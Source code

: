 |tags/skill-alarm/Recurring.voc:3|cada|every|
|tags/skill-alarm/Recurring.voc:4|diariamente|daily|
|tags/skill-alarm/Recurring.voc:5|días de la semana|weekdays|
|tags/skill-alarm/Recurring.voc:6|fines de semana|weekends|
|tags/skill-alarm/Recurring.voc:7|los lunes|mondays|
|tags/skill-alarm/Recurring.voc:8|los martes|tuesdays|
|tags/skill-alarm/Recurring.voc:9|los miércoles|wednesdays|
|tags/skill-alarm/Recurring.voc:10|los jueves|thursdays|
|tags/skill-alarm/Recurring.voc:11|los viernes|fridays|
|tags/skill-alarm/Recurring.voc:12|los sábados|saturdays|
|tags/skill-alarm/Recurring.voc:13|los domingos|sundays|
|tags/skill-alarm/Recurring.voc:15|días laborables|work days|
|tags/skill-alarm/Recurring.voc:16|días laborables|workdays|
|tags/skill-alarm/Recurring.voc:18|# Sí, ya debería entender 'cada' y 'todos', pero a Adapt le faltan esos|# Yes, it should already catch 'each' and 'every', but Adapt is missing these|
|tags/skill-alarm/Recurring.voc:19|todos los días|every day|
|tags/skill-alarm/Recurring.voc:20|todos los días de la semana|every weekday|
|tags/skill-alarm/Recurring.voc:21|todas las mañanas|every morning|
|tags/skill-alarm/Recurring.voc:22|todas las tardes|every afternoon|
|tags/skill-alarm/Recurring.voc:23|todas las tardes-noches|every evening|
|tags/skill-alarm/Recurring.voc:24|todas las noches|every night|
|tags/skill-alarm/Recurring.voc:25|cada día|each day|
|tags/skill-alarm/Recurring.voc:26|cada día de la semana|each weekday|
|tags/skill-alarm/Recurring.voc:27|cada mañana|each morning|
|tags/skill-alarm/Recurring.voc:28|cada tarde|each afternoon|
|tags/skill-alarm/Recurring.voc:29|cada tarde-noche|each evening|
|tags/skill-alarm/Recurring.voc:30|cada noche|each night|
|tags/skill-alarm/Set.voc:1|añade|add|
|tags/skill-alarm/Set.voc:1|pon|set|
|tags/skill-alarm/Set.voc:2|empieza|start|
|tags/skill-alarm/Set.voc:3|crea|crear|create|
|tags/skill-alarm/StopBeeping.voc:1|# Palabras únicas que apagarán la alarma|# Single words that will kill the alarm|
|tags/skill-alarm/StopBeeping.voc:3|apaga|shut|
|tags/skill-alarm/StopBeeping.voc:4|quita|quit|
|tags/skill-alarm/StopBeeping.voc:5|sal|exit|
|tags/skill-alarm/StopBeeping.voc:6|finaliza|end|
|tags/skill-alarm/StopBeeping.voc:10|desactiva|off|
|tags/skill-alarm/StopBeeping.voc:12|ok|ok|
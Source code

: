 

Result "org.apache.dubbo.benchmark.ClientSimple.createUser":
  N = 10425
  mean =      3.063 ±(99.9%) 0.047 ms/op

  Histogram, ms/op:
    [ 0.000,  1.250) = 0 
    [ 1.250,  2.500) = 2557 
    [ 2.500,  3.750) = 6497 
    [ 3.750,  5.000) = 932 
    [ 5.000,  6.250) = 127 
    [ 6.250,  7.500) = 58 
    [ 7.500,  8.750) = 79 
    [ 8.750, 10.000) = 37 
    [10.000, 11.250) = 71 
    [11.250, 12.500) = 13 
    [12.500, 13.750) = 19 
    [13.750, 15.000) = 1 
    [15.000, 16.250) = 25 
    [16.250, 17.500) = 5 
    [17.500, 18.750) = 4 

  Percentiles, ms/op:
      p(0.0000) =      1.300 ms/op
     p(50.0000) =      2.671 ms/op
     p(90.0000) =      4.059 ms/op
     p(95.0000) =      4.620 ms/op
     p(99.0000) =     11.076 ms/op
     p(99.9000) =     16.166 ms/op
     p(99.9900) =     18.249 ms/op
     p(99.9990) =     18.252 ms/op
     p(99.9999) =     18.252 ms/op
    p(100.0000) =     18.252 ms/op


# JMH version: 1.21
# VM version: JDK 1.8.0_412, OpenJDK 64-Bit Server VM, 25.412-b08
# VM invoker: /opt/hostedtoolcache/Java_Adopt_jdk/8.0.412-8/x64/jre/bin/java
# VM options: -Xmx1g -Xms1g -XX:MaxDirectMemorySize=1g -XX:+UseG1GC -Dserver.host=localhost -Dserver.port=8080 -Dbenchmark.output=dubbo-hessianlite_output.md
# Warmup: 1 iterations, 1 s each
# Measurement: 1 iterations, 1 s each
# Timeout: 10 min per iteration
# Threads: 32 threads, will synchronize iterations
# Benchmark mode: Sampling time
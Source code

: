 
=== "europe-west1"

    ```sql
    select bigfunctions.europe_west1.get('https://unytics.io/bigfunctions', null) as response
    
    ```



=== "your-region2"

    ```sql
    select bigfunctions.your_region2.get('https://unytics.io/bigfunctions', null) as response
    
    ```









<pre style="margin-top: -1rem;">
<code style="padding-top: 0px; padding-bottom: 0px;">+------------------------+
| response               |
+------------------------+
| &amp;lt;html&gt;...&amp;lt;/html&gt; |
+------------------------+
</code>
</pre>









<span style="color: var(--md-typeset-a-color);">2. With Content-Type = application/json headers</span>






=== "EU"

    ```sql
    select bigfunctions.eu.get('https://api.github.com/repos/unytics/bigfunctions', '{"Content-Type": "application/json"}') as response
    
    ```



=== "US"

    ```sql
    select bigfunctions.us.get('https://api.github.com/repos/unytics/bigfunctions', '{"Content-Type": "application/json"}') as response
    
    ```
◆ ◆ ◆ ◆ ◆
→ INSTRUCTIONS FOR THE TASK: How many lines of the material contain the string "morning"? Answer with that number alone.

→ ANSWER BOX: 2